● **Requirement**: Scan the entries below and extract each line with the word "href" in it.

Recorded data:
........

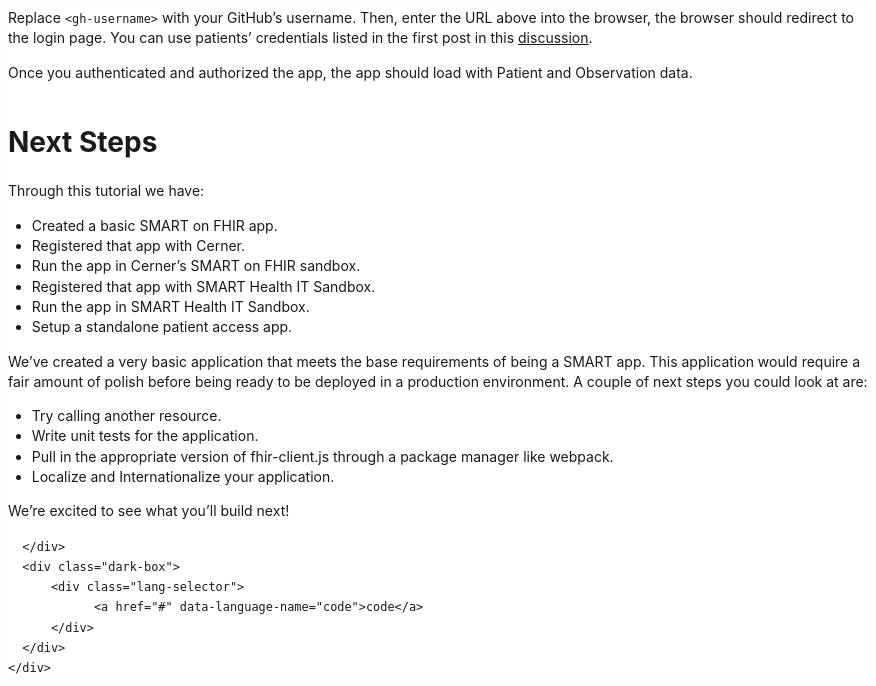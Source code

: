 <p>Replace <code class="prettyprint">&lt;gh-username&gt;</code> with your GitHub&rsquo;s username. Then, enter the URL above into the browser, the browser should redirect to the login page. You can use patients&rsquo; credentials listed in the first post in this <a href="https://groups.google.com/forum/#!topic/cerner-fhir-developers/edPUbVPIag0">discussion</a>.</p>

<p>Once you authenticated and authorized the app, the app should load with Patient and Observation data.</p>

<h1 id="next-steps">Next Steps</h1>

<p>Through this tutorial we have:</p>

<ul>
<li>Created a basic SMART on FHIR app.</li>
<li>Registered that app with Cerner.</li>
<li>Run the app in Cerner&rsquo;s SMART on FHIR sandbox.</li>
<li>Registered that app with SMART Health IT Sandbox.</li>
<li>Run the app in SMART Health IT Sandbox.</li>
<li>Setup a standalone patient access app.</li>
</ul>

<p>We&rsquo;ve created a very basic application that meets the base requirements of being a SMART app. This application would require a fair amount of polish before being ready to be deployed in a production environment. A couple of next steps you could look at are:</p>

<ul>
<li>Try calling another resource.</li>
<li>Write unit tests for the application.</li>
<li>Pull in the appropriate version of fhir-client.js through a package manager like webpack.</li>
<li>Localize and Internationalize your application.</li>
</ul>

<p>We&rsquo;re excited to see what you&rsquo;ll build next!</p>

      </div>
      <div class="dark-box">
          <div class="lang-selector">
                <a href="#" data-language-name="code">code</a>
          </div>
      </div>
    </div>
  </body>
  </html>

........

● **Result**:
: <p>Replace <code class="prettyprint">&lt;gh-username&gt;</code> with your GitHub&rsquo;s username. Then, enter the URL above into the browser, the browser should redirect to the login page. You can use patients&rsquo; credentials listed in the first post in this <a href="https://groups.google.com/forum/#!topic/cerner-fhir-developers/edPUbVPIag0">discussion</a>.</p>
                <a href="#" data-language-name="code">code</a>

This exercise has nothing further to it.